Ein Instrument kennenzulernen und damit zu musizieren, ist aber nur eine Möglichkeit der ästhetischen Bildung des Kindes. Wir stehen dafür, dass unser Bildungssystem jedem Kind eine ästhetische Vielfalt erlebbar macht. Deshalb engagieren wir uns auch mit bedeutenden Mitteln für das Projekt „Künstler für Schüler“. Hier entwickeln die Schüler unter Anleitung von Künstlern ihre künstlerischen Ausdruckskräfte. Durch ein weiteres Projekt wie „Jedem Kind ein Instrument“ – und ich gebe zu, die Überschrift ist gut – würden wir nur die vorhandenen Mittel und Kräfte teilen und damit schwächen. Unterstützen Sie uns besser bei der weiteren Ausgestaltung der Kooperationsverträge zwischen unseren Schulen und Musikschulen! Ich bin sehr gern bereit, weitere Ideen in diesem Zusammenhang entgegenzunehmen. – Herzlichen Dank.

(Beifall bei Abgeordneten der Fraktionen der SPD und CDU)

Danke schön, Herr Minister.

Das Wort hat jetzt der Abgeordnete Herr Dr. Körner von der Fraktion der SPD.

Frau Präsidentin! Meine Damen und Herren Abgeordnete! Zu Beginn meiner Rede möchte ich mich ausschließlich dem Anfangsteil der Rede des Ministers anschließen. Ich möchte hier aber nicht wiederholen, welch hohe Bedeutung die Musik insbesondere für unsere Gesellschaft, für die Situation und die Entwicklung der Kinder hat. Das hat der Minister in einer Form gesagt, dass man sich dem nur anschließen kann.

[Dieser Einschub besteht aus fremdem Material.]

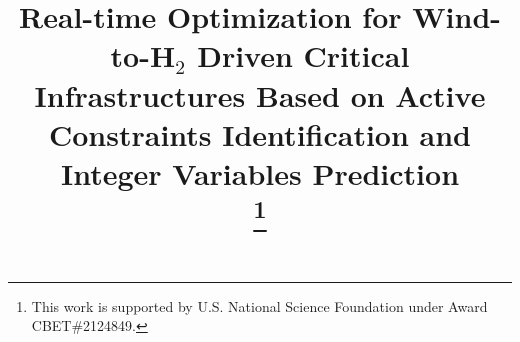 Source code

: \documentclass[conference]{IEEEtran}
\begin{document}
\title{\vspace{-.1cm} Real-time Optimization for Wind-to-H$_2$ Driven Critical Infrastructures Based on Active Constraints Identification and Integer Variables Prediction \\
\thanks{This work is supported by U.S. National Science Foundation under Award CBET\#2124849.}
}

\author{
\and
{}
}


\maketitle
\end{document}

Ich möchte mich gleich dem Antrag der FDP-Fraktion zuwenden. Ich möchte Ihnen sagen, Herr Kreher, Sie haben eine schöne Rede gehalten und einen schönen Antrag geschrieben für jeden, der nicht in der Materie steckt.

(Michael Andrejewski, NPD: Oh, vergiftendes Lob.)

Auf den ersten Blick klingt das alles fantastisch, aber Ihr Antrag wirft viel mehr Fragen auf

(Heike Polzin, SPD: Und Widersprüche.)

und gibt keine Antworten.

(Hans Kreher, FDP: Dann kommen Sie doch in die Ausschüsse, dann können wir das beraten.)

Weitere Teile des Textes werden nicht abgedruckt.